*Problem statement*: From the listing, collect all lines containing the word "UCtrayectoria".

*Exercise materials*:
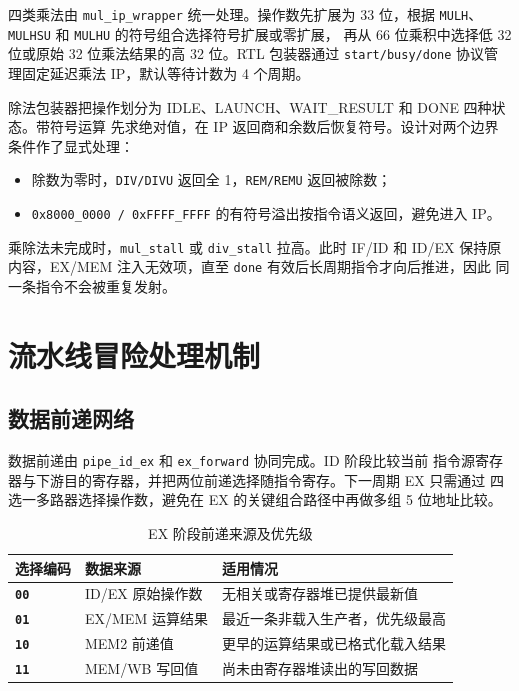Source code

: \documentclass[UTF8,zihao=-4,a4paper]{ctexart}
\numberwithin{table}{section}
\numberwithin{figure}{section}
\newcommand{\code}[1]{\texttt{#1}}
\begin{document}
四类乘法由 \code{mul\_ip\_wrapper} 统一处理。操作数先扩展为 33 位，根据
\code{MULH}、\code{MULHSU} 和 \code{MULHU} 的符号组合选择符号扩展或零扩展，
再从 66 位乘积中选择低 32 位或原始 32 位乘法结果的高 32 位。RTL 包装器通过
\code{start/busy/done} 协议管理固定延迟乘法 IP，默认等待计数为 4 个周期。

除法包装器把操作划分为 IDLE、LAUNCH、WAIT\_RESULT 和 DONE 四种状态。带符号运算
先求绝对值，在 IP 返回商和余数后恢复符号。设计对两个边界条件作了显式处理：

\begin{itemize}
  \item 除数为零时，\code{DIV/DIVU} 返回全 1，\code{REM/REMU} 返回被除数；
  \item \code{0x8000\_0000 / 0xFFFF\_FFFF} 的有符号溢出按指令语义返回，避免进入 IP。
\end{itemize}

乘除法未完成时，\code{mul\_stall} 或 \code{div\_stall} 拉高。此时 IF/ID 和 ID/EX
保持原内容，EX/MEM 注入无效项，直至 \code{done} 有效后长周期指令才向后推进，因此
同一条指令不会被重复发射。

\section{流水线冒险处理机制}

\subsection{数据前递网络}

数据前递由 \code{pipe\_id\_ex} 和 \code{ex\_forward} 协同完成。ID 阶段比较当前
指令源寄存器与下游目的寄存器，并把两位前递选择随指令寄存。下一周期 EX 只需通过
四选一多路器选择操作数，避免在 EX 的关键组合路径中再做多组 5 位地址比较。

\begin{table}[H]
  \centering
  \caption{EX 阶段前递来源及优先级}
  \label{tab:forwarding}
  \begin{tabularx}{\textwidth}{>{\bfseries}p{2.2cm}p{3.2cm}X}
    \toprule
    选择编码 & 数据来源 & 适用情况 \\
    \midrule
    \code{00} & ID/EX 原始操作数 & 无相关或寄存器堆已提供最新值 \\
    \code{01} & EX/MEM 运算结果 & 最近一条非载入生产者，优先级最高 \\
    \code{10} & MEM2 前递值 & 更早的运算结果或已格式化载入结果 \\
    \code{11} & MEM/WB 写回值 & 尚未由寄存器堆读出的写回数据 \\
    \bottomrule
  \end{tabularx}
\end{table}
\end{document}
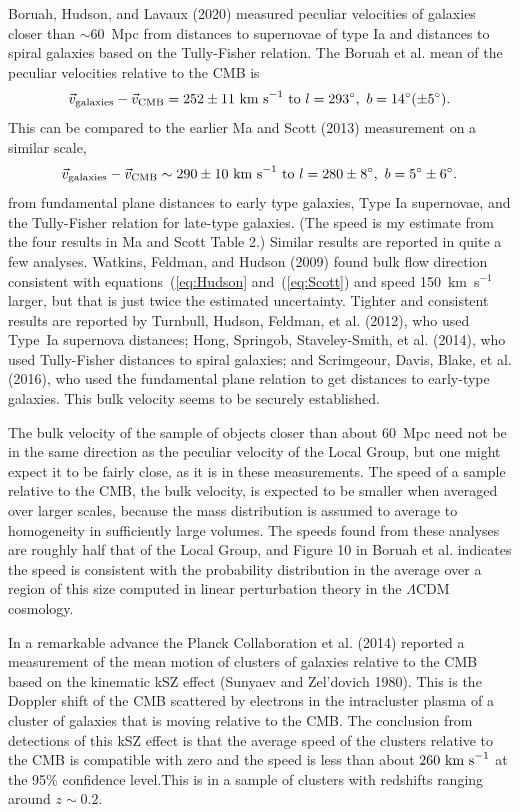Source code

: \documentclass[fleqn,usenatbib]{mnras}
\newcommand{\beq}{\begin{equation}}
\newcommand{\eeq}{\end{equation}}
\begin{document}
Boruah, Hudson, and Lavaux (2020) measured peculiar velocities of galaxies closer than $\sim 60$~Mpc from distances to supernovae of type Ia and distances to spiral galaxies based on the Tully-Fisher relation. The Boruah et al. mean of the peculiar velocities relative to the CMB is 
\beq
{\vec v}_{\rm galaxies} - {\vec v}_{\rm CMB}= 252 \pm 11\hbox{ km s}^{-1}\hbox{ to } l = 293^\circ,\ b=14^\circ  (\pm 5^\circ).\label{eq:Hudson}
\eeq
This can be compared to the earlier Ma and Scott (2013) measurement on a similar scale, 
\beq
{\vec v}_{\rm galaxies} - {\vec v}_{\rm CMB}\sim 290\pm 10 \hbox{ km s}^{-1}\hbox{ to } l = 280\pm 8^\circ,\ b=5^\circ \pm 6^\circ.\label{eq:Scott}
\eeq
from fundamental plane distances to early type galaxies, Type Ia supernovae, and the Tully-Fisher relation for late-type galaxies. (The speed is my estimate from the four results in Ma and Scott Table 2.) Similar results are reported in quite a few analyses. Watkins, Feldman, and Hudson (2009) found bulk flow direction consistent with equations~(\ref{eq:Hudson} and~(\ref{eq:Scott}) and speed 150~km~s$^{-1}$ larger, but that is just twice the estimated uncertainty. Tighter and consistent results are reported by Turnbull, Hudson, Feldman, et al. (2012), who used Type~Ia supernova distances; Hong, Springob, Staveley-Smith, et al. (2014), who used Tully-Fisher distances to spiral galaxies; and Scrimgeour, Davis, Blake, et al. (2016), who used the fundamental plane relation to get distances to early-type galaxies. This bulk velocity seems to be securely established.

The bulk velocity of the sample of objects closer than about 60~Mpc need not be in the same direction as the peculiar velocity of the Local Group, but one might expect it to be fairly close, as it is in these measurements. The speed of a sample relative to the CMB, the bulk velocity, is expected to be smaller when averaged over larger scales, because the mass distribution is assumed to average to homogeneity in sufficiently large volumes. The speeds found from these analyses are roughly half that of the Local Group, and Figure 10 in Boruah et al. indicates the speed is consistent with the probability distribution in the average over a region of this size computed in linear perturbation theory in the $\Lambda$CDM cosmology.  

In a remarkable advance the Planck Collaboration et al. (2014) reported a measurement of the mean motion of clusters of galaxies relative to the CMB based on the kinematic  kSZ effect (Sunyaev and Zel'dovich 1980). This is the Doppler shift of the CMB scattered by electrons in the intracluster plasma of a cluster of galaxies that is moving relative to the CMB. The conclusion from detections of this kSZ effect is that the average speed of the clusters relative to the CMB is compatible with zero and the speed is less than about $260\hbox{ km s}^{-1}$ at the 95\% confidence level.This is in a sample of clusters with redshifts ranging around $z\sim 0.2$. 
\end{document}

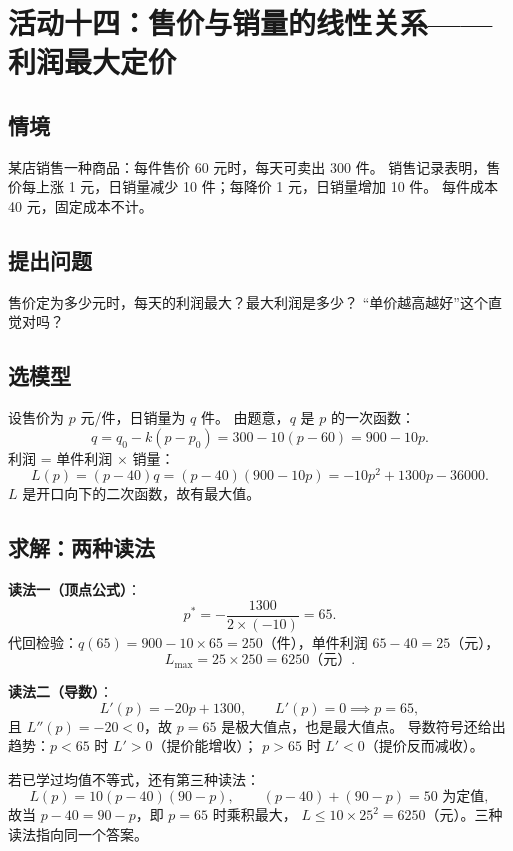 \section{活动十四：售价与销量的线性关系——利润最大定价}

\subsection{情境}
某店销售一种商品：每件售价 60 元时，每天可卖出 300 件。
销售记录表明，售价每上涨 1 元，日销量减少 10 件；每降价 1 元，日销量增加 10 件。
每件成本 40 元，固定成本不计。

\subsection{提出问题}
售价定为多少元时，每天的利润最大？最大利润是多少？
“单价越高越好”这个直觉对吗？

\subsection{选模型}
设售价为 $p$ 元/件，日销量为 $q$ 件。
由题意，$q$ 是 $p$ 的一次函数：
\[
  q=q_0-k(p-p_0)=300-10(p-60)=900-10p.
\]
利润 = 单件利润 $\times$ 销量：
\[
  L(p)=(p-40)q=(p-40)(900-10p)=-10p^2+1300p-36000.
\]
$L$ 是开口向下的二次函数，故有最大值。

\subsection{求解：两种读法}
\textbf{读法一（顶点公式）}：
\[
  p^*=-\frac{1300}{2\times(-10)}=65.
\]
代回检验：$q(65)=900-10\times65=250$（件），单件利润 $65-40=25$（元），
\[
  L_{\max}=25\times250=6250\text{（元）}.
\]

\textbf{读法二（导数）}：
\[
  L'(p)=-20p+1300,\qquad L'(p)=0\implies p=65,
\]
且 $L''(p)=-20<0$，故 $p=65$ 是极大值点，也是最大值点。
导数符号还给出趋势：$p<65$ 时 $L'>0$（提价能增收）；
$p>65$ 时 $L'<0$（提价反而减收）。

若已学过均值不等式，还有第三种读法：
\[
  L(p)=10(p-40)(90-p),\qquad (p-40)+(90-p)=50\text{ 为定值},
\]
故当 $p-40=90-p$，即 $p=65$ 时乘积最大，
$L\le10\times25^2=6250$（元）。三种读法指向同一个答案。

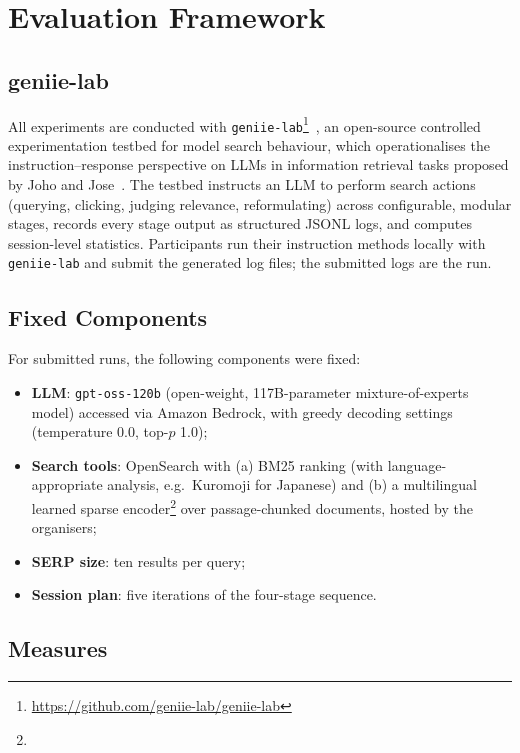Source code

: \documentclass[sigconf,article]{acmart}
\begin{document}
\section{Evaluation Framework}
\label{sec:framework}

\subsection{geniie-lab}

All experiments are conducted with \texttt{geniie-lab}\footnote{%
\url{https://github.com/geniie-lab/geniie-lab}}~\cite{joho2025sigirap}, an
open-source controlled experimentation testbed for model search behaviour,
which operationalises the instruction--response perspective on LLMs in
information retrieval tasks proposed by Joho and Jose~\cite{joho2025sigir}. The testbed
instructs an LLM to perform search actions (querying, clicking, judging
relevance, reformulating) across configurable, modular stages, records every
stage output as structured JSONL logs, and computes session-level statistics.
Participants run their instruction methods locally with \texttt{geniie-lab}
and submit the generated log files; the submitted logs are the run.

\subsection{Fixed Components}

For submitted runs, the following components were fixed:

\begin{itemize}
  \item \textbf{LLM}: \texttt{gpt-oss-120b} (open-weight, 117B-parameter
  mixture-of-experts model) accessed via Amazon Bedrock, with greedy
  decoding settings (temperature 0.0, top-$p$ 1.0);
  \item \textbf{Search tools}: OpenSearch with (a) BM25 ranking (with
  language-appropriate analysis, e.g.\ Kuromoji for Japanese) and (b) a
  multilingual learned sparse encoder\footnote{%
  } over
  passage-chunked documents, hosted by the organisers;
  \item \textbf{SERP size}: ten results per query;
  \item \textbf{Session plan}: five iterations of the four-stage sequence.
\end{itemize}

\subsection{Measures}
\end{document}
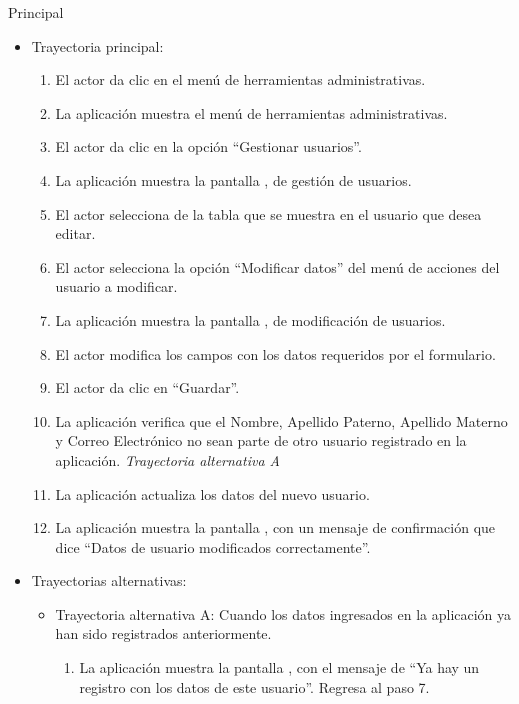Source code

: \begin{UCtrayectoria}{Principal}
			\begin{itemize}
				\item Trayectoria principal:
					\begin{enumerate}
						\item El actor da clic en el menú de herramientas administrativas.
						\item La aplicación muestra el menú de herramientas administrativas.
						\item El actor da clic en la opción ``Gestionar usuarios''.
						\item La aplicación muestra la pantalla , de gestión de usuarios.
						\item El actor selecciona de la tabla que se muestra en  el usuario que desea editar.
						\item El actor selecciona la opción ``Modificar datos'' del menú de acciones del usuario a modificar.
						\item La aplicación muestra la pantalla , de modificación de usuarios.
						\item El actor modifica los campos con los datos requeridos por el formulario.
						\item El actor da clic en ``Guardar''.
						\item La aplicación verifica que el Nombre, Apellido Paterno, Apellido Materno y Correo Electrónico no sean parte de otro usuario registrado en la aplicación. \textsl{Trayectoria alternativa A}
						\item La aplicación actualiza los datos del nuevo usuario.
						\item La aplicación muestra la pantalla , con un mensaje de confirmación que dice ``Datos de usuario modificados correctamente''.
					\end{enumerate}
				\item Trayectorias alternativas:
					\begin{itemize}
						\item Trayectoria alternativa A: Cuando los datos ingresados en la aplicación ya han sido registrados anteriormente.
							\begin{enumerate}
								\item La aplicación muestra la pantalla , con el mensaje de ``Ya hay un registro con los datos de este usuario''. Regresa al paso 7.
							\end{enumerate}
					\end{itemize}
			\end{itemize}
			

\end{UCtrayectoria}
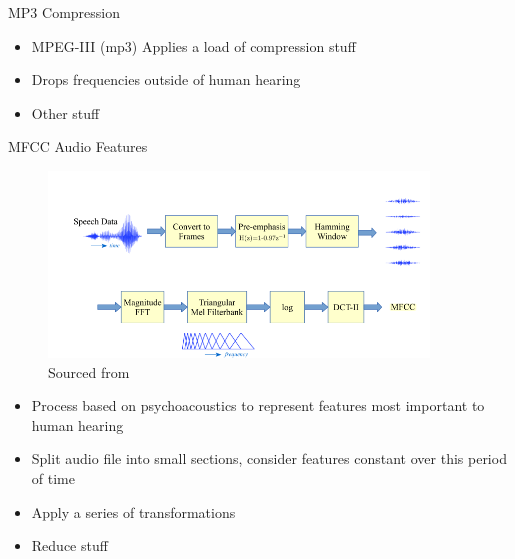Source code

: \documentclass[notes]{beamer}
\begin{document}

\begin{frame}{MP3 Compression}
\begin{itemize}
	\item MPEG-III (mp3) Applies a load of compression stuff
	\item Drops frequencies outside of human hearing
	\item Other stuff
\end{itemize}
\end{frame}


\begin{frame}{MFCC Audio Features}
\begin{minipage}{0.45\textwidth}
	\centering
	\begin{figure}
		\includegraphics[width=0.9\textwidth]{figures/MFCC_process}
		\caption{Sourced from}
	\end{figure}
	
\end{minipage}\hfill
\begin{minipage}{0.45\textwidth}
\begin{itemize}
	\item Process based on psychoacoustics to represent features most important to human hearing
	\item Split audio file into small sections, consider features constant over this period of time
	\item Apply a series of transformations
	\item Reduce stuff
\end{itemize}
\end{minipage}\hfill
\end{frame}
\end{document}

*Solution to the problem*:
: \begin{UCtrayectoria}{Principal}
\end{UCtrayectoria}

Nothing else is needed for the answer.